Report: No Kill shelter under fire

All About Animals

POSTED: Monday, August 29, 2011 - 9:52pm

UPDATED: Saturday, August 17, 2013 - 11:00am

An investigative report uncovers "unacceptable conditions" inside a No Kill animal shelter. You may recall, East Baton Rouge Parish Animal Control handed over their shelter and adoption operations to Companion Animal Alliance on August 1st. Shortly after that, allegations of overcrowding and inhumane conditions began to surface. The law enforcement arm of animal control launched an investigation.

The three person investigative team found the stray section of the shelter overcrowded. They said there was lack of sufficient food and water, animals laying in, and in some cases, eating their own feces, and some of the dogs and cats were forced to live inside a men's bathroom, for lack of space.

However, one of the investigators says the shelter just needs some support from the community, and time to get the job done.

When Dr. Craig Alberty walked through the shelter last week, what he saw was disheartening. "I think it was a risk for those animals to be confined by that. In my report, I suggested they do something about it."

He saw six to seven animals in one cage in some instances, and a few of the animals were in pretty bad condition. "That kind of concentration of animals is bad for the spread of disease."

Dr. Alberty says he's seen worse. "If you walk in there and you've never been in a shelter like that before, you're going to be freaked out," he explains. "But those of us who do this on a regular basis, no, we're not freaked out we're looking at the bigger picture and it wasn't horrible."

The picture is the facility is too small for the task that CAA directory, Laura Hinze, is trying to take on. "This isn't about her not doing her job. This is about how hard her job is."

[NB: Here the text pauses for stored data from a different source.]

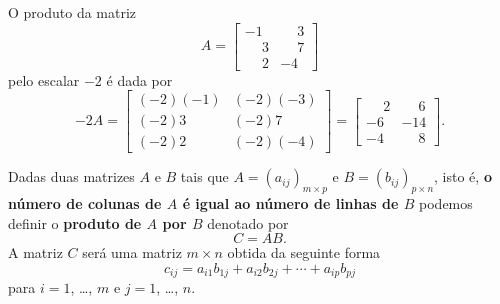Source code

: \documentclass{beamer}
\begin{document}
  \begin{frame}
    \begin{exemplo}
      O produto da matriz
      \[A = \begin{bmatrix}
        -1 & \phantom{-}3\\
        \phantom{-}3 & \phantom{-}7\\
        \phantom{-}2 & -4
      \end{bmatrix}
      \]
      pelo escalar $-2$ é dada por
      \[
        -2A = \begin{bmatrix}
            (-2)(-1) & (-2)(-3)\\
            (-2)3 & (-2)7\\
            (-2)2 & (-2)(-4)
        \end{bmatrix} =
        \begin{bmatrix}
          \phantom{-}2 & \phantom{-}6\\
          -6 & -14\\
          -4 & \phantom{-}8
        \end{bmatrix}.
      \]
    \end{exemplo}
  \end{frame}

  \begin{frame}
    \begin{definicao}
      Dadas duas matrizes $A$ e $B$ tais que $A = (a_{ij})_{m \times p}$ e $B = (b_{ij})_{p \times n}$, isto é,
      \textbf{o número de colunas de $A$ é igual ao número de linhas de $B$} podemos definir o \textbf{produto de $A$ por $B$}
      denotado por
      \[
        C = AB.
      \]
      A matriz $C$ será uma matriz $m \times n$ obtida da seguinte forma
      \begin{equation}\label{multiplicacao_de_matrizes}
        c_{ij} = a_{i1}b_{1j} + a_{i2}b_{2j} + \cdots + a_{ip}b_{pj}
      \end{equation}
      para $i = 1$, \dots, $m$ e $j = 1$, \dots, $n$.
    \end{definicao}
  \end{frame}
\end{document}
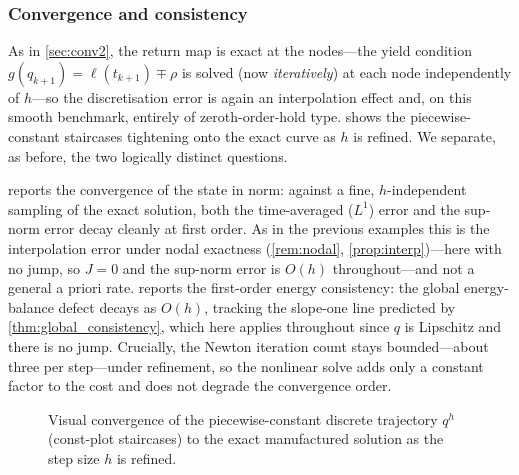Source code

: \subsubsection{Convergence and consistency}\label{sec:conv3}

As in \cref{sec:conv2}, the return map is exact at the nodes---the yield
condition $g(q_{k+1})=\ell(t_{k+1})\mp\rho$ is solved (now
\emph{iteratively}) at each node independently of $h$---so the
discretisation error is again an interpolation effect and, on this smooth
benchmark, entirely of zeroth-order-hold type.  shows the
piecewise-constant staircases tightening onto the exact curve as $h$ is
refined. We separate, as before, the two logically distinct questions.

 reports the convergence of the state in norm:
against a fine, $h$-independent sampling of the exact solution, both the
time-averaged ($L^1$) error and the sup-norm error decay cleanly at first
order. As in the previous examples this is the interpolation error under
nodal exactness (\cref{rem:nodal}, \cref{prop:interp})---here with no
jump, so $J=0$ and the sup-norm error is $O(h)$ throughout---and not a
general a priori rate.  reports the
first-order energy consistency: the global energy-balance defect decays
as $O(h)$, tracking the slope-one line predicted by
\cref{thm:global_consistency}, which here applies throughout since $q$ is
Lipschitz and there is no jump. Crucially, the Newton iteration count
stays bounded---about three per step---under refinement, so the nonlinear
solve adds only a constant factor to the cost and does not degrade the
convergence order.

\begin{figure}[t]
  \centering
  \caption{Visual convergence of the piecewise-constant discrete
  trajectory $q^h$ (const-plot staircases) to the exact manufactured
  solution as the step size $h$ is refined.}
  \label{fig:traj3}
\end{figure}

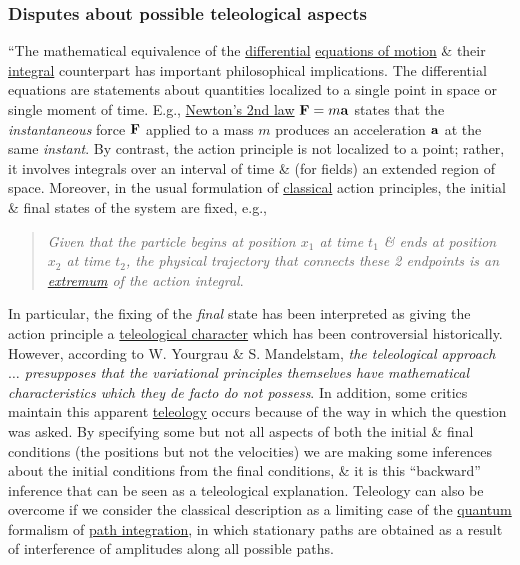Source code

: \documentclass{article}
\begin{document}
\subsubsection{Disputes about possible teleological aspects}
``The mathematical equivalence of the \href{https://en.wikipedia.org/wiki/Differential_equation}{differential} \href{https://en.wikipedia.org/wiki/Equations_of_motion}{equations of motion} \& their \href{https://en.wikipedia.org/wiki/Integral_equation}{integral} counterpart has important philosophical implications. The differential equations are statements about quantities localized to a single point in space or single moment of time. E.g., \href{https://en.wikipedia.org/wiki/Newton%27s_laws_of_motion}{Newton's 2nd law} ${\bf F} = m{\bf a}$ states that the \textit{instantaneous} force ${\bf F}$ applied to a mass $m$ produces an acceleration ${\bf a}$ at the same \textit{instant}. By contrast, the action principle is not localized to a point; rather, it involves integrals over an interval of time \& (for fields) an extended region of space. Moreover, in the usual formulation of \href{https://en.wikipedia.org/wiki/Classical_physics}{classical} action principles, the initial \& final states of the system are fixed, e.g.,
\begin{quotation}
	\textit{Given that the particle begins at position $x_1$ at time $t_1$ \& ends at position $x_2$ at time $t_2$, the physical trajectory that connects these 2 endpoints is an \href{https://en.wikipedia.org/wiki/Extremum}{extremum} of the action integral}.
\end{quotation}
In particular, the fixing of the \textit{final} state has been interpreted as giving the action principle a \href{https://en.wikipedia.org/wiki/Teleology}{teleological character} which has been controversial historically. However, according to W. Yourgrau \& S. Mandelstam, \textit{the teleological approach $\ldots$ presupposes that the variational principles themselves have mathematical characteristics which they \emph{de facto} do not possess}. In addition, some critics maintain this apparent \href{https://en.wikipedia.org/wiki/Teleology}{teleology} occurs because of the way in which the question was asked. By specifying some but not all aspects of both the initial \& final conditions (the positions but not the velocities) we are making some inferences about the initial conditions from the final conditions, \& it is this ``backward'' inference that can be seen as a teleological explanation. Teleology can also be overcome if we consider the classical description as a limiting case of the \href{https://en.wikipedia.org/wiki/Quantum_mechanics}{quantum} formalism of \href{https://en.wikipedia.org/wiki/Path_integral_formulation}{path integration}, in which stationary paths are obtained as a result of interference of amplitudes along all possible paths.
\end{document}
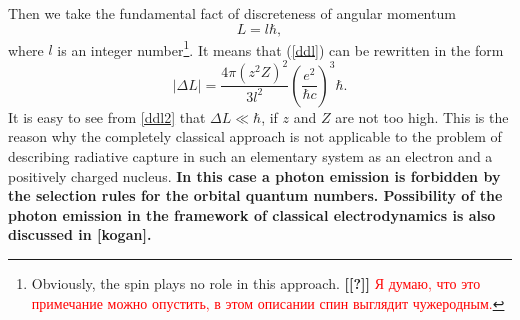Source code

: \documentclass{SovJurn/JETPL}
\begin{document}
Then we take the fundamental fact of discreteness of angular momentum
\begin{equation}
L=l\hbar,
\label{q_ang_mom}
\end{equation}
where $l$ is an integer number\footnote{Obviously, the spin plays no role in this approach. \textbf{[[?]]} \textcolor{Red}{Я думаю, что это примечание можно опустить, в этом описании спин выглядит чужеродным.}}. It means that (\ref{ddl}) can be rewritten in the form
\begin{equation}
|\Delta L|=\frac{4\pi (z^2Z)^2}{3l^2}\left(\frac{e^2}{\hbar c}\right)^3\hbar.
\label{ddl2}
\end{equation}
It is easy to see from \eqref{ddl2} that $\Delta L \ll \hbar$, if $z$ and $Z$ are not too high. This is the reason why the completely classical approach is not applicable to the problem of describing radiative capture in such an elementary system as an electron and a positively charged nucleus. \textbf{In this case a photon emission is forbidden by the selection rules for the orbital quantum numbers. Possibility of the photon emission in the framework of classical electrodynamics is also discussed in [kogan]. }
\end{document}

According to the report, right now, 753 animals are housed in the shelter, and they just keep coming. Alberty says they get up to 30 animals a day. He says, that's too many, but he prefers that situation to the alternative.

"Now the problem is, what do we do? We don't have anybody that can take these animals. I don't want them to die. We need to try another solution."

But where to start? Alberty says it begins with a new way of thinking. "People think animals are disposable and when they're tired of them they just drop them off at Animal Control," he explains.

Now, he's hoping CAA can change a community's perception, and save lives in the process.

CAA has not received the investigative report, or any complaints so far. For that reason, they have chosen not to comment on the situation.